Tuesday, February 16, 2016

Math Motivation Moderates the Effect of Math Anxiety on Math Performance

Mathematics is perhaps the most-feared school subject across education, from students in elementary schools to universities. There is a wealth of research providing evidence that math performance and math learning have negative relationships with math anxiety. Unfortunately, the more anxious one becomes about their math performance, the worse they will be at learning and performing math skills.

Math anxiety contributes to a performance gap in STEM fields for minority students and women, who report more anxiety in math-related fields than their White male counterparts. But is it really as simple as, "If math makes you nervous, you won't be as good at it"? Recent research indicates that that's not the whole story.

A 2015 study, researchers, brings some new evidence to the discussion. The authors underscore that, yes, past research has shown that math anxiety diminishes math cognition, stunting both math performance and learning. However, anxiety tends to have a curvilinear relationship with complex cognitive tasks in general, such that more anxiety correlates with increased performance, but after a certain point, increased anxiety begins to correlate with decreased performance. When this relationship is graphed it is shaped like an upside-down U (similar to a parabola, as a matter of fact).

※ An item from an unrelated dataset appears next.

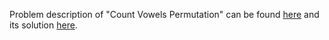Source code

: Problem description of "Count Vowels Permutation" can be found 
[here](https://leetcode.com/problems/count-vowels-permutation/description/) and its solution
[here](https://github.com/aurimas13/Solutions-To-Problems/blob/main/LeetCode/Python%20Solutions/Count%20Square%20Submatrices%20with%20All%20Ones/count.py).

What researchers found was that math anxiety and math performance had a curvilinear (inverse-U) relationship, but only when the students had a high intrinsic math motivation. Those with low math motivation showed the typical negative linear relationship between math anxiety and performance, that is, as anxiety increased, performance decreased. The moderating effect of motivation on the relationship between math anxiety and performance was found for both children and adult college students.

This research demonstrates that there is a a complex interaction of emotional and cognitive factors that impact learning and performance. For math, it seems, anxiety can be harnessed as a useful learning tool for those with high intrinsic motivation. Those with low intrinsic motivation around math are best to avoid panic.